Grading strategies

1) take breaks. I mean, my attention is going to wander anyway, so trying to just do nothing but grade for eight or nine hours is not really feasible. Hence, a number of timed breaks to browse the web, eat, etc. makes for a more productive grading experience overall.

2) switch courses and assignments. After a morning dealing with the blogs from one of my classes, I am now switching over to the final papers from another. This is good because a) the topics of the courses are somewhat different, so there's no sense of fatigue from remaining in the same intellectual place for too long; b) the formats of the assignments are different, so reading the final papers is a different experience than reading the blogs -- also helps me stay focused; and c) the cast of characters is different -- different students -- so there's a diminished likelihood than while grading student X's paper I'll be wondering whether student X's blogging or class participation was in fact as good or as poor as I graded it, and thus not be focused on student X's actual paper that is in front of me on the computer screen.

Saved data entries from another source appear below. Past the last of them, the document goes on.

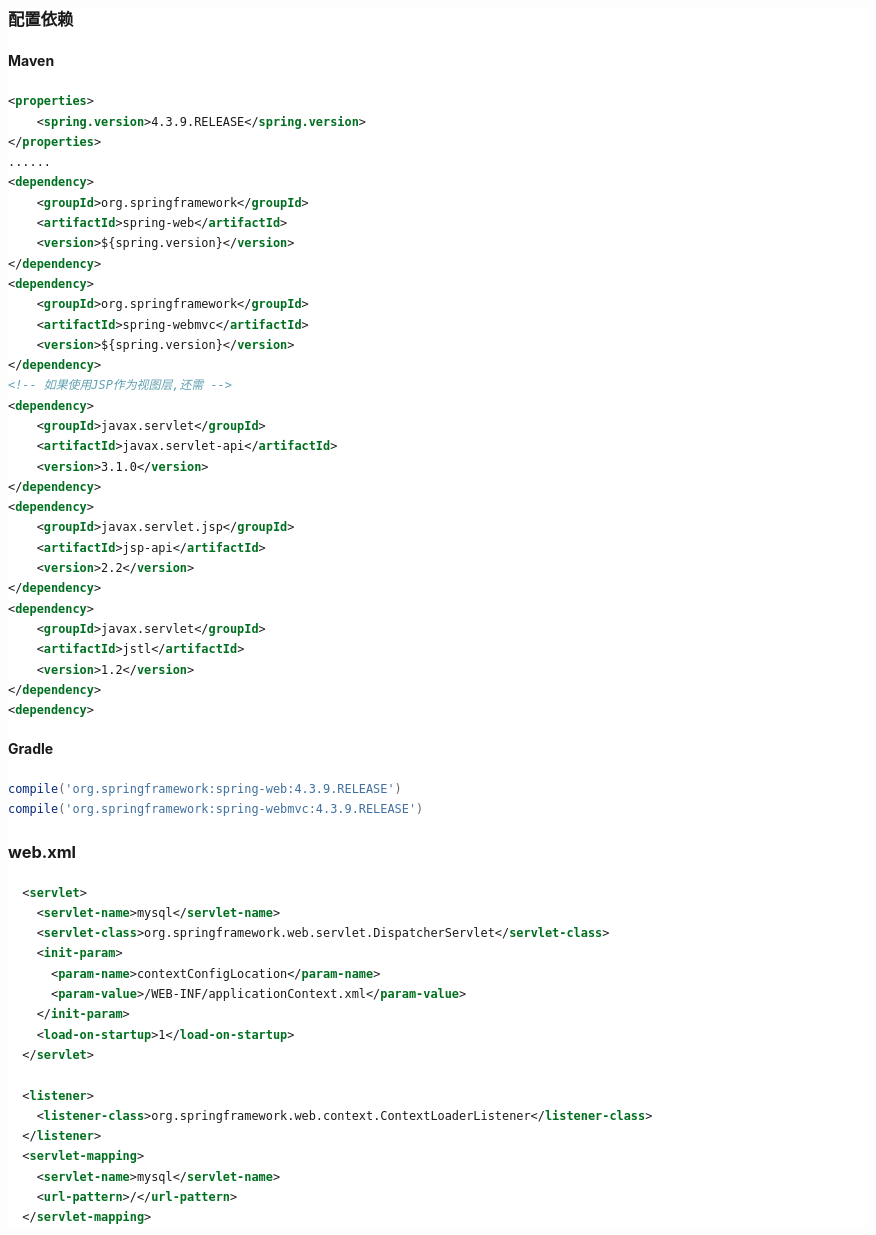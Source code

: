 ### 配置依赖
#### Maven
```xml
<properties>
    <spring.version>4.3.9.RELEASE</spring.version>
</properties>
......
<dependency>
    <groupId>org.springframework</groupId>
    <artifactId>spring-web</artifactId>
    <version>${spring.version}</version>
</dependency>
<dependency>
    <groupId>org.springframework</groupId>
    <artifactId>spring-webmvc</artifactId>
    <version>${spring.version}</version>
</dependency>
<!-- 如果使用JSP作为视图层,还需 -->
<dependency>
    <groupId>javax.servlet</groupId>
    <artifactId>javax.servlet-api</artifactId>
    <version>3.1.0</version>
</dependency>
<dependency>
    <groupId>javax.servlet.jsp</groupId>
    <artifactId>jsp-api</artifactId>
    <version>2.2</version>
</dependency>
<dependency>
    <groupId>javax.servlet</groupId>
    <artifactId>jstl</artifactId>
    <version>1.2</version>
</dependency>
<dependency>
```
#### Gradle
```groovy
compile('org.springframework:spring-web:4.3.9.RELEASE')
compile('org.springframework:spring-webmvc:4.3.9.RELEASE')
```
### web.xml

```xml
  <servlet>
    <servlet-name>mysql</servlet-name>
    <servlet-class>org.springframework.web.servlet.DispatcherServlet</servlet-class>
    <init-param>
      <param-name>contextConfigLocation</param-name>
      <param-value>/WEB-INF/applicationContext.xml</param-value>
    </init-param>
    <load-on-startup>1</load-on-startup>
  </servlet>

  <listener>
    <listener-class>org.springframework.web.context.ContextLoaderListener</listener-class>
  </listener>
  <servlet-mapping>
    <servlet-name>mysql</servlet-name>
    <url-pattern>/</url-pattern>
  </servlet-mapping>
```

3) set aside several days. Sleep is a good thing -- kind of a system-reboot that allows me to start fresh the next day. Of course, the first thing I do at the start of a new grading day is to look back at the last thing I graded the night before, just to make sure I wasn't unfair (either unduly harsh or unduly generous) because of tiredness.

4) remember that it will all be over soon . . . especially in my case, because I am going on sabbatical next semester so I have zero teaching responsibilities until July. That's the prize on the other side -- the chance to read, to reflect, to catch up on some things and start some new ones. I love teaching -- it's the most important part of my vocation -- but sometimes even I need an extended break. (Not a "vacation"; those I get sometimes. No, I mean a break: a time to, as the ancients put it, let the fields lie fallow, and see what emerges.)

Everything changes in a couple of weeks, then -- it's hard to have "course diaries" when one isn't teaching a course. Got to do something about that. But first, more grading.